▸ **Dataset excerpts**
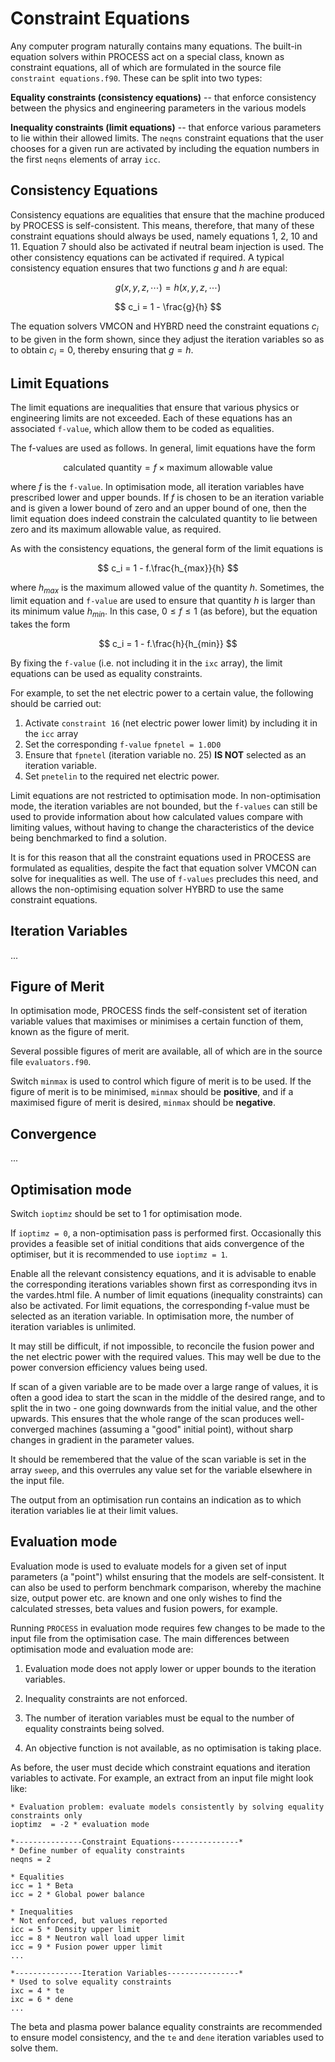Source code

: 
# Constraint Equations

Any computer program naturally contains many equations. The built-in equation 
solvers within PROCESS act on a special class, known as constraint equations, 
all of which are formulated in the source file `constraint equations.f90`. These 
can be split into two types:
 
**Equality constraints (consistency equations)** -- that enforce consistency between the physics and 
engineering parameters in the various models

**Inequality constraints (limit equations)** -- that enforce various parameters to lie within their allowed 
limits. The `neqns` constraint equations that the user chooses for a given run are 
activated by including the equation numbers in the first `neqns` elements of 
array `icc`.

## Consistency Equations

Consistency equations are equalities that ensure that the machine produced by PROCESS is 
self-consistent. This means, therefore, that many of these constraint equations should 
always be used, namely equations 1, 2, 10 and 11. Equation 7 should also be activated 
if neutral beam injection is used. The other consistency equations can be activated if 
required. A typical consistency equation ensures that two functions $g$ and $h$ are equal:

$$
g(x, y, z, \cdots) = h(x, y, z, \cdots)
$$

$$
c_i = 1 - \frac{g}{h}
$$

The equation solvers VMCON and HYBRD need the constraint equations $c_i$ to be given in 
the form shown, since they adjust the iteration variables so as to obtain $c_i = 0$, 
thereby ensuring that $g = h$.

## Limit Equations

The limit equations are inequalities that ensure that various physics or engineering 
limits are not exceeded. Each of these equations has an associated `f-value`, which allow 
them to be coded as equalities.

The f-values are used as follows. In general, limit equations have the form

$$
\mathrm{calculated\ quantity} = f \times \mathrm{maximum\ allowable\ value}
$$

where $f$ is the `f-value`. In optimisation mode, all iteration variables have prescribed 
lower and upper bounds. If $f$ is chosen to be an iteration variable and is given a 
lower bound of zero and an upper bound of one, then the limit equation does indeed 
constrain the calculated quantity to lie between zero and its maximum allowable value, 
as required. 

As with the consistency equations, the general form of the limit equations is

$$
c_i = 1 - f.\frac{h_{max}}{h}
$$

where $h_{max}$ is the maximum allowed value of the quantity $h$. Sometimes, the limit 
equation and `f-value` are used to ensure that quantity $h$ is larger than its minimum
value $h_{min}$. In this case, $0 ≤ f ≤ 1$ (as before), but the equation takes the form

$$
c_i = 1 - f.\frac{h}{h_{min}}
$$

By fixing the `f-value` (i.e. not including it in the `ixc` array), the limit equations 
can be used as equality constraints. 

For example, to set the net electric power to a certain value, the following 
should be carried out:

1. Activate `constraint 16` (net electric power lower limit) by including it in the `icc` array
2. Set the corresponding `f-value` `fpnetel = 1.0D0`
3. Ensure that `fpnetel` (iteration variable no. 25) **IS NOT** selected as an iteration variable.
4. Set `pnetelin` to the required net electric power.

Limit equations are not restricted to optimisation mode. In non-optimisation mode, the iteration
variables are not bounded, but the `f-values` can still be used to provide information about 
how calculated values compare with limiting values, without having to change the characteristics 
of the device being benchmarked to find a solution.

It is for this reason that all the constraint equations used in PROCESS are formulated as equalities,
despite the fact that equation solver VMCON can solve for inequalities as well. The use of `f-values`
precludes this need, and allows the non-optimising equation solver HYBRD to use the same constraint
equations.

## Iteration Variables

...

## Figure of Merit

In optimisation mode, PROCESS finds the self-consistent set of iteration 
variable values that maximises or minimises a certain function of them, 
known as the figure of merit. 

Several possible figures of merit are available, all of which are in the 
source file `evaluators.f90`. 

Switch `minmax` is used to control which figure of merit is to be used. If the 
figure of merit is to be minimised, `minmax` should be **positive**, and if a 
maximised figure of merit is desired, `minmax` should be **negative**.

## Convergence

...

## Optimisation mode

Switch `ioptimz` should be set to 1 for optimisation mode.

If `ioptimz = 0`, a non-optimisation pass is performed first. Occasionally this provides a feasible set of initial conditions that aids convergence of the optimiser, but it is recommended to use `ioptimz = 1`.

Enable all the relevant consistency equations, and it is advisable to enable the corresponding iterations variables shown first as corresponding itvs in the vardes.html file. A number of limit equations (inequality constraints) can also be activated. For limit equations, the corresponding f-value must be selected as an iteration variable. In optimisation more, the number of iteration variables is unlimited.

It may still be difficult, if not impossible, to reconcile the fusion power and the net electric power with the required values. This may well be due to the power conversion efficiency values being used.

If scan of a given variable are to be made over a large range of values, it is often a good idea to start the scan in the middle of the desired range, and to split the in two - one going downwards from the initial value,  and the other upwards. This ensures that the whole range of the scan produces well-converged machines (assuming a "good" initial point), without sharp changes in gradient in the parameter values.

It should be remembered that the value of the scan variable is set in the array `sweep`, and this overrules any value set for the variable elsewhere in the input file.

The output from an optimisation run contains an indication as to which iteration variables lie at their limit values.

## Evaluation mode

Evaluation mode is used to evaluate models for a given set of input parameters (a "point") whilst ensuring that the models are self-consistent. It can also be used to perform benchmark comparison, whereby the machine size, output power etc. are known and one only wishes to find the calculated stresses, beta values and fusion powers, for example.

Running `PROCESS` in evaluation mode requires few changes to be made to the input file from the optimisation case. The main differences between optimisation mode and evaluation mode are:

1. Evaluation mode does not apply lower or upper bounds to the iteration variables. 

1. Inequality constraints are not enforced.

2. The number of iteration variables must be equal to the number of equality constraints being solved.

3. An objective function is not available, as no optimisation is taking place.

As before, the user must decide which constraint equations and iteration variables to activate. For example, an extract from an input file might look like:
```
* Evaluation problem: evaluate models consistently by solving equality constraints only
ioptimz  = -2 * evaluation mode

*---------------Constraint Equations---------------*
* Define number of equality constraints
neqns = 2

* Equalities
icc = 1 * Beta
icc = 2 * Global power balance

* Inequalities
* Not enforced, but values reported
icc = 5 * Density upper limit
icc = 8 * Neutron wall load upper limit
icc = 9 * Fusion power upper limit
...

*---------------Iteration Variables----------------*
* Used to solve equality constraints
ixc = 4 * te
ixc = 6 * dene
...
```
The beta and plasma power balance equality constraints are recommended to ensure model consistency, and the `te` and `dene` iteration variables used to solve them.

▸ **EXERCISE AIM**
Extract each line from the entries above that contains the string "frac".

▸ **THE ANSWER**
c_i = 1 - \frac{g}{h}
c_i = 1 - f.\frac{h_{max}}{h}
c_i = 1 - f.\frac{h}{h_{min}}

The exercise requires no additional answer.